Statistics don’t play the game and feel good stories seldom hold up. Oh, you can have an opinion, but when you use stats to prove your point or the fact that Michael Young is a good guy who was once a very good player to prove your point misses the point.
What Michael Young did earlier in his career or the fact that he is a good teammate, or the fact that he is a seasoned professional, or the fact that he speaks fluent Spanish (and can converse with Yasiel Puig), or the fact that he is coming home to California, or the fact that he is likely playing for his last chance for a World Series ring means something, but it doesn’t mean everything.
What the stats say about Michael Young means something, but they don’t mean everything.
It’s silly to get into an argument about whether Michael Young is a good or bad addition to the Dodgers and here’s why: There is a month left in the season. What if Juan Uribe, who has been remarkably healthy this year, goes down with an injury? What if the same happens to Jerry Hairston or even Andre Ethier? What is Mark Ellis or Nick Punto is injured? We might be glad to have Young if for no other reason than to fill a seat.
It’s also silly because Bob Rasmussen had no future with the Dodgers and had very little value (think Eric Stults, but not as good).
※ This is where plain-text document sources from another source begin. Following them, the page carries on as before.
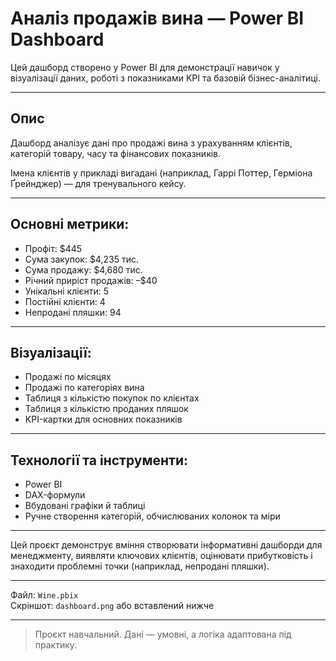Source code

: # Аналіз продажів вина — Power BI Dashboard

Цей дашборд створено у Power BI для демонстрації навичок у візуалізації даних, роботі з показниками KPI та базовій бізнес-аналітиці.

---

## Опис

Дашборд аналізує дані про продажі вина з урахуванням клієнтів, категорій товару, часу та фінансових показників.

Імена клієнтів у прикладі вигадані (наприклад, Гаррі Поттер, Герміона Ґрейнджер) — для тренувального кейсу.

---

## Основні метрики:

-  Профіт: $445
-  Сума закупок: $4,235 тис.
-  Сума продажу: $4,680 тис.
-  Річний приріст продажів: –$40
-  Унікальні клієнти: 5
-  Постійні клієнти: 4
-  Непродані пляшки: 94

---

## Візуалізації:

- Продажі по місяцях
- Продажі по категоріях вина
- Таблиця з кількістю покупок по клієнтах
- Таблиця з кількістю проданих пляшок
- KPI-картки для основних показників

---

## Технології та інструменти:

- Power BI
- DAX-формули
- Вбудовані графіки й таблиці
- Ручне створення категорій, обчислюваних колонок та міри

---

Цей проєкт демонструє вміння створювати інформативні дашборди для менеджменту, виявляти ключових клієнтів, оцінювати прибутковість і знаходити проблемні точки (наприклад, непродані пляшки).

---

Файл: `Wine.pbix`  
Скріншот: `dashboard.png` або вставлений нижче

---

> Проєкт навчальний. Дані — умовні, а логіка адаптована під практику.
The Dodgers gave up nothing of value to get Mike Young.
It’s also silly to rely on stats, because while they often prove to be correct predictors of the future, they aren’t always the truth. For what it is worth, I am going to give you my opinion.
My opinion is that I HAVE NO CLUE, AND NEITHER DO YOU. Michael Young could continue down the path he has been on the past 2 years and add very little or just be another bat. However, sometimes “the perfect storm syndrome” can come into play.
Could it be that a good guy comes home, relates to Puig, wants a ring, elevates his game, plays out his a$$ and becomes the Dodgers #2 hitter and third baseman in the playoffs? It likely won’t happen, but that’s part of the beauty of baseball. You never know and you have no clue… neither do I!
All in all, it is a good risk because Young is “all in” to just being a bench player.